The RDA view is that a "green revolution"
needs to be driven from the regions as well as nationally, building
on distinct regional advantages and opportunities. For example,
Yorkshire &Humber as a relatively high user of fossil fuels
has a strong interest in carbon abatement technologies; the South
West has a strong focus on marine energy, while the North West
has a strong nuclear agenda. The RDAs are well placed to work
with Government and its agencies, providing in depth regional
knowledge and market intelligence.
5. Are we seeing impacts of a downturn on
demand and investment in low carbon technologies? If so, how can
this be addressed given the need to meet long term targets? What
obstacles to investment are there?
Energy generation is very capital-intensive
and there is strong evidence that, where developers are reliant
upon bank finance, investments are being deferred. However[SEEDA1],
utility companies are often the prime developers for renewable
energy projects and are willing to make long term investments.
The recent Budget announcement of an additional £525 million
of support for offshore wind development and the ROCs for developing
renewable technologies are clear signal that Government recognises
the threats to investment as a result of the recent economic crisis.
6. What is the potential role for public
procurement and policies such as the 2016 zero carbon homes
target in driving investment, development and job creation?
Public procurement and policy plays a critical
role in driving investment, development and job creation.

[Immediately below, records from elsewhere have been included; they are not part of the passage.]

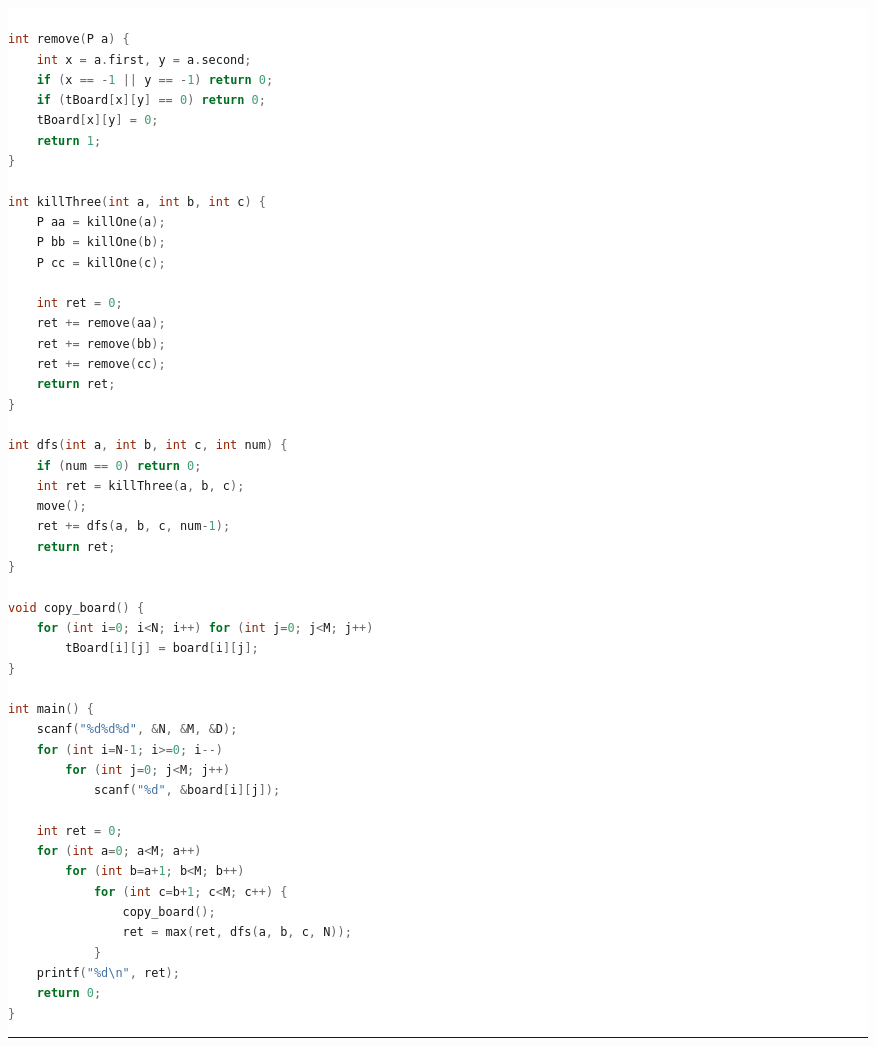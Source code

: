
 ```c++

int remove(P a) {
    int x = a.first, y = a.second;
    if (x == -1 || y == -1) return 0;
    if (tBoard[x][y] == 0) return 0;
    tBoard[x][y] = 0;
    return 1;
}

int killThree(int a, int b, int c) {
    P aa = killOne(a);
    P bb = killOne(b);
    P cc = killOne(c);

    int ret = 0;
    ret += remove(aa);
    ret += remove(bb);
    ret += remove(cc);
    return ret;
}

int dfs(int a, int b, int c, int num) {
    if (num == 0) return 0;
    int ret = killThree(a, b, c);
    move();
    ret += dfs(a, b, c, num-1);
    return ret;
}

void copy_board() {
    for (int i=0; i<N; i++) for (int j=0; j<M; j++)
        tBoard[i][j] = board[i][j];
}

int main() {
    scanf("%d%d%d", &N, &M, &D);
    for (int i=N-1; i>=0; i--)
        for (int j=0; j<M; j++)
            scanf("%d", &board[i][j]);

    int ret = 0;
    for (int a=0; a<M; a++)
        for (int b=a+1; b<M; b++)
            for (int c=b+1; c<M; c++) {
                copy_board();
                ret = max(ret, dfs(a, b, c, N));
            }
    printf("%d\n", ret);
    return 0;
}
```

---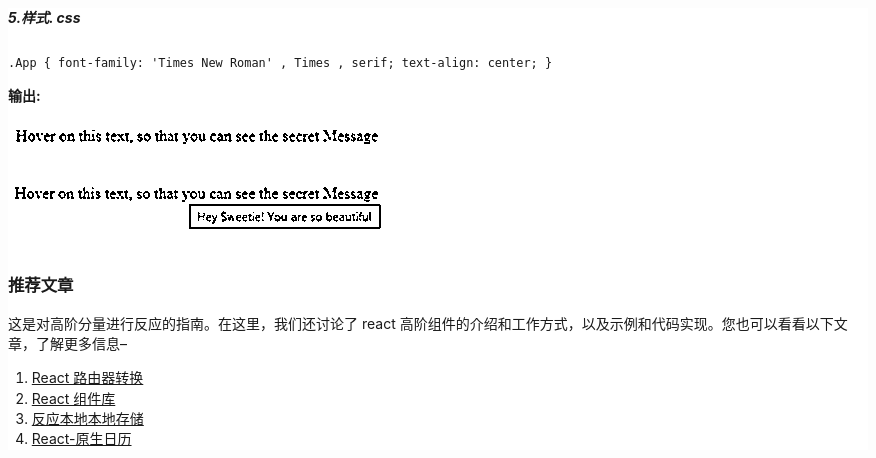 ##### 5.样式. css

`.App {
font-family: 'Times New Roman'
, Times
, serif;
text-align: center;
}`

**输出:**

![Output-5.1](img/3a7bf79a8b99525b9b8402d3d0443af3.png)



![Output-5.2](img/f9d45f7e378f0aa6c902a94ea7808bbd.png)



### 推荐文章

这是对高阶分量进行反应的指南。在这里，我们还讨论了 react 高阶组件的介绍和工作方式，以及示例和代码实现。您也可以看看以下文章，了解更多信息–

1.  [React 路由器转换](https://www.educba.com/react-router-transition/)
2.  [React 组件库](https://www.educba.com/react-component-library/)
3.  [反应本地本地存储](https://www.educba.com/react-native-local-storage/)
4.  [React-原生日历](https://www.educba.com/react-native-calendar/)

One
example of this is the implementation of the NWDA's Sustainable
Buildings Policy which sets standards in 10 key policy areas for
commercial developments in the region seeking NWDA funding with
the aim of meeting the challenges of climate change.
The policy applies to all new major refurbishment
projects over £500,000 and is supported by a series
of mandatory primary and secondary key performance indicators,
which are applied depending on the total cost of the development.
These include a progressive pathway to zero net carbon, waste
and water by 2020 and a mandatory target of "BREEAM
excellent" for new build and "very good" for refurbishment
projects.
One particular investment in a regional town
centre upgrade has focussed on environmental sustainability as
the key driver in order to:
Recycle or reuse 90% of all existing
materials being removed from site.
Recycle 90% of all packaging materials
and source its reused.
Reduce waste factor from the construction
process.
Create incentives for employees to reduce
waste.
Promote good practices and be recognised
within the industry.
Engage a high proportion of local businesses.
Employ local people and participate in
local apprenticeships.
The partnership between the client and developer
has been a success in realising the benefits of sustainable procurement.
The partnerships collectively made significant headway in both
social and community benefit, in local employment and local suppliers
through to local community projects. Following the success of
the sustainable construction initiative the developer has utilised
the knowledge and experience gained during the project to implement
a company wide environmental initiative, incorporating the benefits
of sustainable construction and reinforcing the existing environmental
policy and practices.
Public procurement has a key role in stimulating
market development for low-carbon products and services. Several
RDAs are working with other public sector bodies in their regions
to improve the alignment of their specification and procurement
policies to deliver low-carbon market stimulus. CEMEP highlighted
the importance of "forward procurement" (ie committing,
at some future date, to purchase a product which does not yet
exist) in generating "innovation pull".